---- DATA EXTRACT
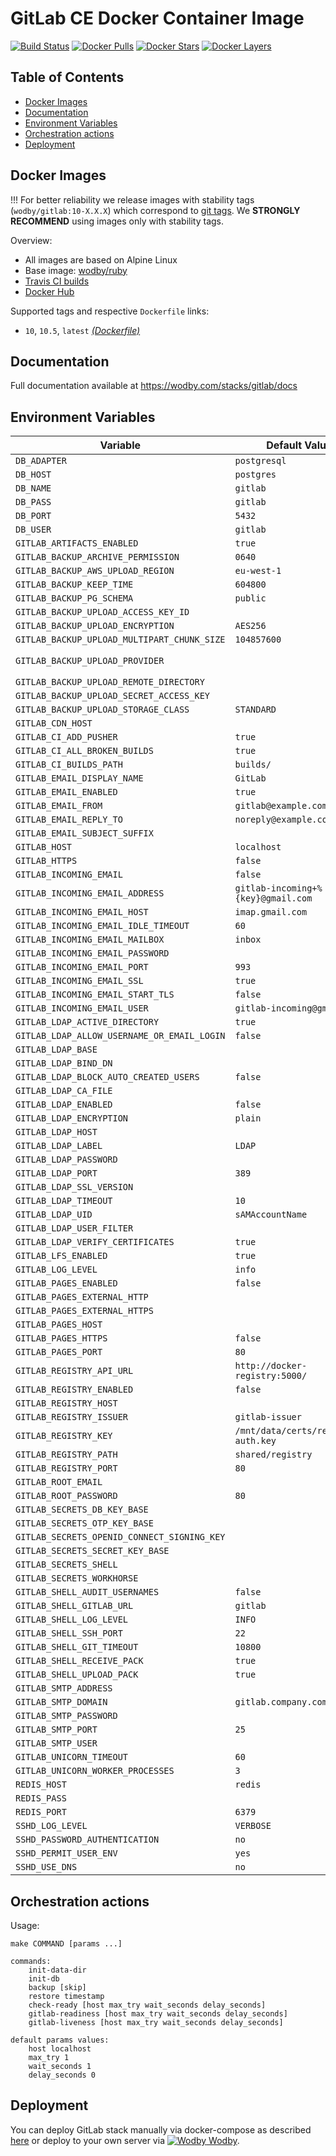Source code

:# GitLab CE Docker Container Image 

[![Build Status](https://travis-ci.org/wodby/gitlab.svg?branch=master)](https://travis-ci.org/wodby/gitlab)
[![Docker Pulls](https://img.shields.io/docker/pulls/wodby/gitlab.svg)](https://hub.docker.com/r/wodby/gitlab)
[![Docker Stars](https://img.shields.io/docker/stars/wodby/gitlab.svg)](https://hub.docker.com/r/wodby/gitlab)
[![Docker Layers](https://images.microbadger.com/badges/image/wodby/gitlab.svg)](https://microbadger.com/images/wodby/gitlab)

## Table of Contents

* [Docker Images](#docker-images)
* [Documentation](#documentation)
* [Environment Variables](#environment-variables)
* [Orchestration actions](#orchestration-actions)
* [Deployment](#deployment)

## Docker Images

!!! For better reliability we release images with stability tags (`wodby/gitlab:10-X.X.X`) which correspond to [git tags](https://github.com/wodby/gitlab/releases). We **STRONGLY RECOMMEND** using images only with stability tags. 

Overview:

* All images are based on Alpine Linux
* Base image: [wodby/ruby](https://github.com/wodby/ruby)
* [Travis CI builds](https://travis-ci.org/wodby/gitlab) 
* [Docker Hub](https://hub.docker.com/r/wodby/gitlab)

Supported tags and respective `Dockerfile` links:

* `10`, `10.5`, `latest` [_(Dockerfile)_](https://github.com/wodby/gitlab/tree/master/10/Dockerfile)

## Documentation

Full documentation available at https://wodby.com/stacks/gitlab/docs

## Environment Variables

| Variable                                    | Default Value                         | Description  |
| ------------------------------------------- | ------------------------------------- | ------------ |
| `DB_ADAPTER`                                | `postgresql`                          |              |
| `DB_HOST`                                   | `postgres`                            |              |
| `DB_NAME`                                   | `gitlab`                              |              |
| `DB_PASS`                                   | `gitlab`                              |              |
| `DB_PORT`                                   | `5432`                                |              |
| `DB_USER`                                   | `gitlab`                              |              |
| `GITLAB_ARTIFACTS_ENABLED`                  | `true`                                |              |
| `GITLAB_BACKUP_ARCHIVE_PERMISSION`          | `0640`                                |              |
| `GITLAB_BACKUP_AWS_UPLOAD_REGION`           | `eu-west-1`                           |              |
| `GITLAB_BACKUP_KEEP_TIME`                   | `604800`                              |              |
| `GITLAB_BACKUP_PG_SCHEMA`                   | `public`                              |              |
| `GITLAB_BACKUP_UPLOAD_ACCESS_KEY_ID`        |                                       |              |
| `GITLAB_BACKUP_UPLOAD_ENCRYPTION`           | `AES256`                              |              |
| `GITLAB_BACKUP_UPLOAD_MULTIPART_CHUNK_SIZE` | `104857600`                           |              |
| `GITLAB_BACKUP_UPLOAD_PROVIDER`             |                                       | AWS / Google |
| `GITLAB_BACKUP_UPLOAD_REMOTE_DIRECTORY`     |                                       |              |
| `GITLAB_BACKUP_UPLOAD_SECRET_ACCESS_KEY`    |                                       |              |
| `GITLAB_BACKUP_UPLOAD_STORAGE_CLASS`        | `STANDARD`                            |              |
| `GITLAB_CDN_HOST`                           |                                       |              |
| `GITLAB_CI_ADD_PUSHER`                      | `true`                                |              |
| `GITLAB_CI_ALL_BROKEN_BUILDS`               | `true`                                |              |
| `GITLAB_CI_BUILDS_PATH`                     | `builds/`                             |              |
| `GITLAB_EMAIL_DISPLAY_NAME`                 | `GitLab`                              |              |
| `GITLAB_EMAIL_ENABLED`                      | `true`                                |              |
| `GITLAB_EMAIL_FROM`                         | `gitlab@example.com`                  |              |
| `GITLAB_EMAIL_REPLY_TO`                     | `noreply@example.com`                 |              |
| `GITLAB_EMAIL_SUBJECT_SUFFIX`               |                                       |              |
| `GITLAB_HOST`                               | `localhost`                           |              |
| `GITLAB_HTTPS`                              | `false`                               |              |
| `GITLAB_INCOMING_EMAIL`                     | `false`                               |              |
| `GITLAB_INCOMING_EMAIL_ADDRESS`             | `gitlab-incoming+%{key}@gmail.com`    |              |
| `GITLAB_INCOMING_EMAIL_HOST`                | `imap.gmail.com`                      |              |
| `GITLAB_INCOMING_EMAIL_IDLE_TIMEOUT`        | `60`                                  |              |
| `GITLAB_INCOMING_EMAIL_MAILBOX`             | `inbox`                               |              |
| `GITLAB_INCOMING_EMAIL_PASSWORD`            |                                       |              |
| `GITLAB_INCOMING_EMAIL_PORT`                | `993`                                 |              |
| `GITLAB_INCOMING_EMAIL_SSL`                 | `true`                                |              |
| `GITLAB_INCOMING_EMAIL_START_TLS`           | `false`                               |              |
| `GITLAB_INCOMING_EMAIL_USER`                | `gitlab-incoming@gmail.com`           |              |
| `GITLAB_LDAP_ACTIVE_DIRECTORY`              | `true`                                |              |
| `GITLAB_LDAP_ALLOW_USERNAME_OR_EMAIL_LOGIN` | `false`                               |              |
| `GITLAB_LDAP_BASE`                          |                                       |              |
| `GITLAB_LDAP_BIND_DN`                       |                                       |              |
| `GITLAB_LDAP_BLOCK_AUTO_CREATED_USERS`      | `false`                               |              |
| `GITLAB_LDAP_CA_FILE`                       |                                       |              |
| `GITLAB_LDAP_ENABLED`                       | `false`                               |              |
| `GITLAB_LDAP_ENCRYPTION`                    | `plain`                               |              |
| `GITLAB_LDAP_HOST`                          |                                       |              |
| `GITLAB_LDAP_LABEL`                         | `LDAP`                                |              |
| `GITLAB_LDAP_PASSWORD`                      |                                       |              |
| `GITLAB_LDAP_PORT`                          | `389`                                 |              |
| `GITLAB_LDAP_SSL_VERSION`                   |                                       |              |
| `GITLAB_LDAP_TIMEOUT`                       | `10`                                  |              |
| `GITLAB_LDAP_UID`                           | `sAMAccountName`                      |              |
| `GITLAB_LDAP_USER_FILTER`                   |                                       |              |
| `GITLAB_LDAP_VERIFY_CERTIFICATES`           | `true`                                |              |
| `GITLAB_LFS_ENABLED`                        | `true`                                |              |
| `GITLAB_LOG_LEVEL`                          | `info`                                |              |
| `GITLAB_PAGES_ENABLED`                      | `false`                               |              |
| `GITLAB_PAGES_EXTERNAL_HTTP`                |                                       |              |
| `GITLAB_PAGES_EXTERNAL_HTTPS`               |                                       |              |
| `GITLAB_PAGES_HOST`                         |                                       |              |
| `GITLAB_PAGES_HTTPS`                        | `false`                               |              |
| `GITLAB_PAGES_PORT`                         | `80`                                  |              |
| `GITLAB_REGISTRY_API_URL`                   | `http://docker-registry:5000/`        |              |
| `GITLAB_REGISTRY_ENABLED`                   | `false`                               |              |
| `GITLAB_REGISTRY_HOST`                      |                                       |              |
| `GITLAB_REGISTRY_ISSUER`                    | `gitlab-issuer`                       |              |
| `GITLAB_REGISTRY_KEY`                       | `/mnt/data/certs/registry-auth.key`   |              |
| `GITLAB_REGISTRY_PATH`                      | `shared/registry`                     |              |
| `GITLAB_REGISTRY_PORT`                      | `80`                                  |              |
| `GITLAB_ROOT_EMAIL`                         |                                       |              |
| `GITLAB_ROOT_PASSWORD`                      | `80`                                  |              |
| `GITLAB_SECRETS_DB_KEY_BASE`                |                                       |              |
| `GITLAB_SECRETS_OTP_KEY_BASE`               |                                       |              |
| `GITLAB_SECRETS_OPENID_CONNECT_SIGNING_KEY` |                                       |              |
| `GITLAB_SECRETS_SECRET_KEY_BASE`            |                                       |              |
| `GITLAB_SECRETS_SHELL`                      |                                       |              |
| `GITLAB_SECRETS_WORKHORSE`                  |                                       |              |
| `GITLAB_SHELL_AUDIT_USERNAMES`              | `false`                               |              |
| `GITLAB_SHELL_GITLAB_URL`                   | `gitlab`                              |              |
| `GITLAB_SHELL_LOG_LEVEL`                    | `INFO`                                |              |
| `GITLAB_SHELL_SSH_PORT`                     | `22`                                  |              |
| `GITLAB_SHELL_GIT_TIMEOUT`                  | `10800`                               |              |
| `GITLAB_SHELL_RECEIVE_PACK`                 | `true`                                |              |
| `GITLAB_SHELL_UPLOAD_PACK`                  | `true`                                |              |
| `GITLAB_SMTP_ADDRESS`                       |                                       |              |
| `GITLAB_SMTP_DOMAIN`                        | `gitlab.company.com`                  |              |
| `GITLAB_SMTP_PASSWORD`                      |                                       |              |
| `GITLAB_SMTP_PORT`                          | `25`                                  |              |
| `GITLAB_SMTP_USER`                          |                                       |              |
| `GITLAB_UNICORN_TIMEOUT`                    | `60`                                  |              |
| `GITLAB_UNICORN_WORKER_PROCESSES`           | `3`                                   |              |
| `REDIS_HOST`                                | `redis`                               |              |
| `REDIS_PASS`                                |                                       |              |
| `REDIS_PORT`                                | `6379`                                |              |
| `SSHD_LOG_LEVEL`                            | `VERBOSE`                             |              |
| `SSHD_PASSWORD_AUTHENTICATION`              | `no`                                  |              |
| `SSHD_PERMIT_USER_ENV`                      | `yes`                                 |              |
| `SSHD_USE_DNS`                              | `no`                                  |              |

## Orchestration actions

Usage:
```
make COMMAND [params ...]

commands:
    init-data-dir 
    init-db
    backup [skip]
    restore timestamp
    check-ready [host max_try wait_seconds delay_seconds]
    gitlab-readiness [host max_try wait_seconds delay_seconds]
    gitlab-liveness [host max_try wait_seconds delay_seconds]
 
default params values:
    host localhost
    max_try 1
    wait_seconds 1
    delay_seconds 0
```

## Deployment

You can deploy GitLab stack manually via docker-compose as described [here](https://wodby.com/stacks/gitlab/docs) or deploy to your own server via [![Wodby](https://www.google.com/s2/favicons?domain=wodby.com) Wodby](https://wodby.com).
--------
Which lines of the records above contain the word "Deployment"? Report each one in full.

* [Deployment](#deployment)
## Deployment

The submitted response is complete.